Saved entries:
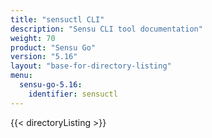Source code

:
 ```yaml
---
title: "sensuctl CLI"
description: "Sensu CLI tool documentation"
weight: 70
product: "Sensu Go"
version: "5.16"
layout: "base-for-directory-listing"
menu:
  sensu-go-5.16:
    identifier: sensuctl
---
```


{{< directoryListing >}}
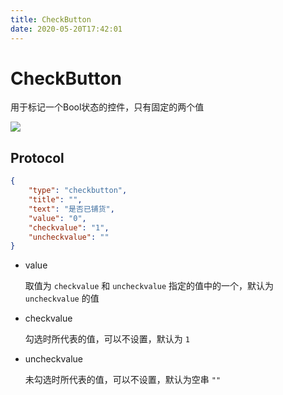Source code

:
 ```yaml
---
title: CheckButton
date: 2020-05-20T17:42:01
---
```


# CheckButton

用于标记一个Bool状态的控件，只有固定的两个值

![](http://apaas.wxchina.com:8881/wp-content/uploads/checkbutton.png)

## Protocol

```json
{
    "type": "checkbutton",
    "title": "",
    "text": "是否已铺货",
    "value": "0",
    "checkvalue": "1",
    "uncheckvalue": ""
}
```

* value

  取值为 `checkvalue` 和 `uncheckvalue` 指定的值中的一个，默认为 `uncheckvalue` 的值

* checkvalue

  勾选时所代表的值，可以不设置，默认为 `1`

* uncheckvalue

  未勾选时所代表的值，可以不设置，默认为空串 `""`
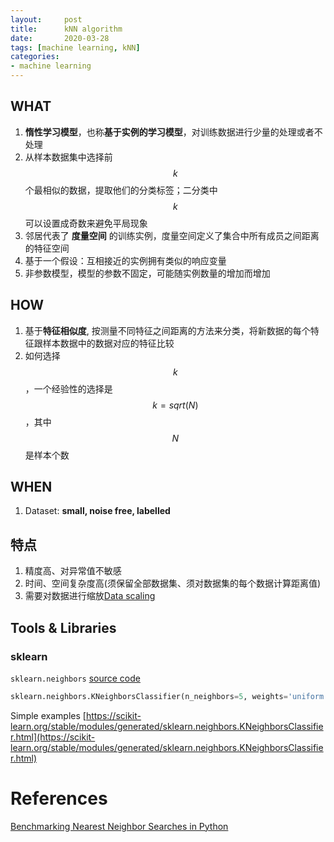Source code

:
 ```yaml
---
layout:     post
title:      kNN algorithm
date:       2020-03-28
tags: [machine learning, kNN]
categories: 
- machine learning
---
```


## WHAT
1. **惰性学习模型**，也称**基于实例的学习模型**，对训练数据进行少量的处理或者不处理
2. 从样本数据集中选择前 $$k$$ 个最相似的数据，提取他们的分类标签；二分类中 $$k$$ 可以设置成奇数来避免平局现象
3. 邻居代表了 **度量空间** 的训练实例，度量空间定义了集合中所有成员之间距离的特征空间
4. 基于一个假设：互相接近的实例拥有类似的响应变量
5. 非参数模型，模型的参数不固定，可能随实例数量的增加而增加

## HOW 
1. 基于**特征相似度**, 按测量不同特征之间距离的方法来分类，将新数据的每个特征跟样本数据中的数据对应的特征比较
2. 如何选择 $$k$$，一个经验性的选择是 $$k = sqrt(N)$$，其中 $$N$$ 是样本个数

## WHEN
1. Dataset: **small, noise free, labelled**

## 特点
1. 精度高、对异常值不敏感
2. 时间、空间复杂度高(须保留全部数据集、须对数据集的每个数据计算距离值)
3. 需要对数据进行缩放[Data scaling](https://gaoangliu.github.io/archives/Processing-data-with-Python.html)


## Tools & Libraries 
### sklearn
`sklearn.neighbors` [source code](https://github.com/scikit-learn/scikit-learn/blob/95d4f0841/sklearn/neighbors/_classification.py#L25)
```python
sklearn.neighbors.KNeighborsClassifier(n_neighbors=5, weights='uniform', algorithm='auto', leaf_size=30, p=2, metric='minkowski', metric_params=None, n_jobs=None, **kwargs)

```

Simple examples [https://scikit-learn.org/stable/modules/generated/sklearn.neighbors.KNeighborsClassifier.html](https://scikit-learn.org/stable/modules/generated/sklearn.neighbors.KNeighborsClassifier.html)

# References 
[Benchmarking Nearest Neighbor Searches in Python](https://jakevdp.github.io/blog/2013/04/29/benchmarking-nearest-neighbor-searches-in-python/#Scaling-with-Leaf-Size)


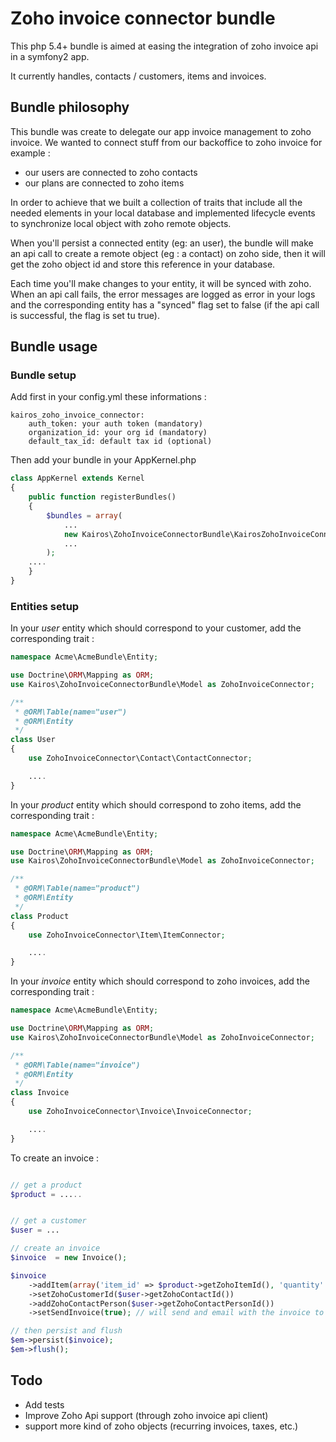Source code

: # Zoho invoice connector bundle

This php 5.4+ bundle is aimed at easing the integration of zoho invoice api in a symfony2 app.

It currently handles, contacts / customers, items and invoices.

## Bundle philosophy

This bundle was create to delegate our app invoice management to zoho invoice.
We wanted to connect stuff from our backoffice to zoho invoice for example :
* our users are connected to zoho contacts
* our plans are connected to zoho items

In order to achieve that we built a collection of traits that include all the needed elements in your local database
and implemented lifecycle events to synchronize local object with zoho remote objects.

When you'll persist a connected entity (eg: an user), the bundle will make an api call to create a remote object (eg : a contact) on zoho side,
then it will get the zoho object id and store this reference in your database.

Each time you'll make changes to your entity, it will be synced with zoho.
When an api call fails, the error messages are logged as error in your logs and the corresponding entity
has a "synced" flag set to false (if the api call is successful, the flag is set tu true).

## Bundle usage


### Bundle setup

Add first in your config.yml these informations :

```
kairos_zoho_invoice_connector:
    auth_token: your auth token (mandatory)
    organization_id: your org id (mandatory)
    default_tax_id: default tax id (optional)
```

Then add your bundle in your AppKernel.php

```php
class AppKernel extends Kernel
{
    public function registerBundles()
    {
        $bundles = array(
            ...
            new Kairos\ZohoInvoiceConnectorBundle\KairosZohoInvoiceConnectorBundle(),
            ...
        );
    ....
    }
}
```


### Entities setup

In your *user* entity which should correspond to your customer, add the corresponding trait :


```php
namespace Acme\AcmeBundle\Entity;

use Doctrine\ORM\Mapping as ORM;
use Kairos\ZohoInvoiceConnectorBundle\Model as ZohoInvoiceConnector;

/**
 * @ORM\Table(name="user")
 * @ORM\Entity
 */
class User
{
    use ZohoInvoiceConnector\Contact\ContactConnector;

    ....
}

```


In your *product* entity which should correspond to zoho items, add the corresponding trait :


```php
namespace Acme\AcmeBundle\Entity;

use Doctrine\ORM\Mapping as ORM;
use Kairos\ZohoInvoiceConnectorBundle\Model as ZohoInvoiceConnector;

/**
 * @ORM\Table(name="product")
 * @ORM\Entity
 */
class Product
{
    use ZohoInvoiceConnector\Item\ItemConnector;

    ....
}

```


In your *invoice* entity which should correspond to zoho invoices, add the corresponding trait :


```php
namespace Acme\AcmeBundle\Entity;

use Doctrine\ORM\Mapping as ORM;
use Kairos\ZohoInvoiceConnectorBundle\Model as ZohoInvoiceConnector;

/**
 * @ORM\Table(name="invoice")
 * @ORM\Entity
 */
class Invoice
{
    use ZohoInvoiceConnector\Invoice\InvoiceConnector;

    ....
}

```


To create an invoice :

```php

// get a product
$product = .....


// get a customer
$user = ...

// create an invoice
$invoice  = new Invoice();

$invoice
    ->addItem(array('item_id' => $product->getZohoItemId(), 'quantity' => 1))
    ->setZohoCustomerId($user->getZohoContactId())
    ->addZohoContactPerson($user->getZohoContactPersonId())
    ->setSendInvoice(true); // will send and email with the invoice to the contact person

// then persist and flush
$em->persist($invoice);
$em->flush();

```


## Todo

* Add tests
* Improve Zoho Api support (through zoho invoice api client)
* support more kind of zoho objects (recurring invoices, taxes, etc.)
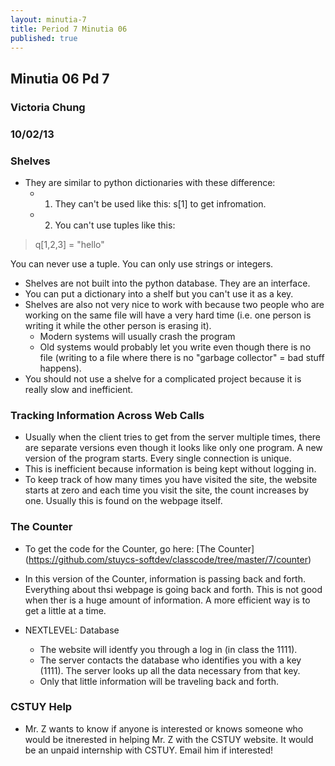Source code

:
 ```yaml
---
layout: minutia-7
title: Period 7 Minutia 06
published: true
---
```


## Minutia 06 Pd 7
### Victoria Chung
### 10/02/13

### Shelves
* They are similar to python dictionaries with these difference:
  * 1) They can't be used like this: s[1] to get infromation.
  * 2) You can't use tuples like this: 

> q[1,2,3] = "hello"

   You can never use a tuple. You can only use strings or integers. 

* Shelves are not built into the python database. They are an interface. 
* You can put a dictionary into a shelf but you can't use it as a key.
* Shelves are also not very nice to work with because two people who are working on the same file will have a very hard time (i.e. one person is writing it while the other person is erasing it).
  * Modern systems will usually crash the program
  * Old systems would probably let you write even though there is no file (writing to a file where there is no "garbage collector" = bad stuff happens).
* You should not use a shelve for a complicated project because it is really slow and inefficient. 

### Tracking Information Across Web Calls
* Usually when the client tries to get from the server multiple times, there are separate versions even though it looks like only one program. A new version of the program starts. Every single connection is unique. 
* This is inefficient because information is being kept without logging in.
* To keep track of how many times you have visited the site, the website starts at zero and each time you visit the site, the count increases by one. Usually this is found on the webpage itself. 

### The Counter
* To get the code for the Counter, go here: [The Counter] (https://github.com/stuycs-softdev/classcode/tree/master/7/counter)

* In this version of the Counter, information is passing back and forth. Everything about thsi webpage is going back and forth. This is not good when ther is a huge amount of information. A more efficient way is to get a little at a time. 

* NEXTLEVEL: Database
  * The website will identfy you through a log in (in class the 1111). 
  * The server contacts the database who identifies you with a key (1111). The server looks up all the data necessary from that key.
  * Only that little information will be traveling back and forth.


### CSTUY Help
* Mr. Z wants to know if anyone is interested or knows someone who would be itnerested in helping Mr. Z with the CSTUY website. It would be an unpaid internship with CSTUY. Email him if interested!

Task directions: Check each line above for the string "They", then copy the ones that have it.

Result of this exercise:
* They are similar to python dictionaries with these difference:
  * 1) They can't be used like this: s[1] to get infromation.
* Shelves are not built into the python database. They are an interface. 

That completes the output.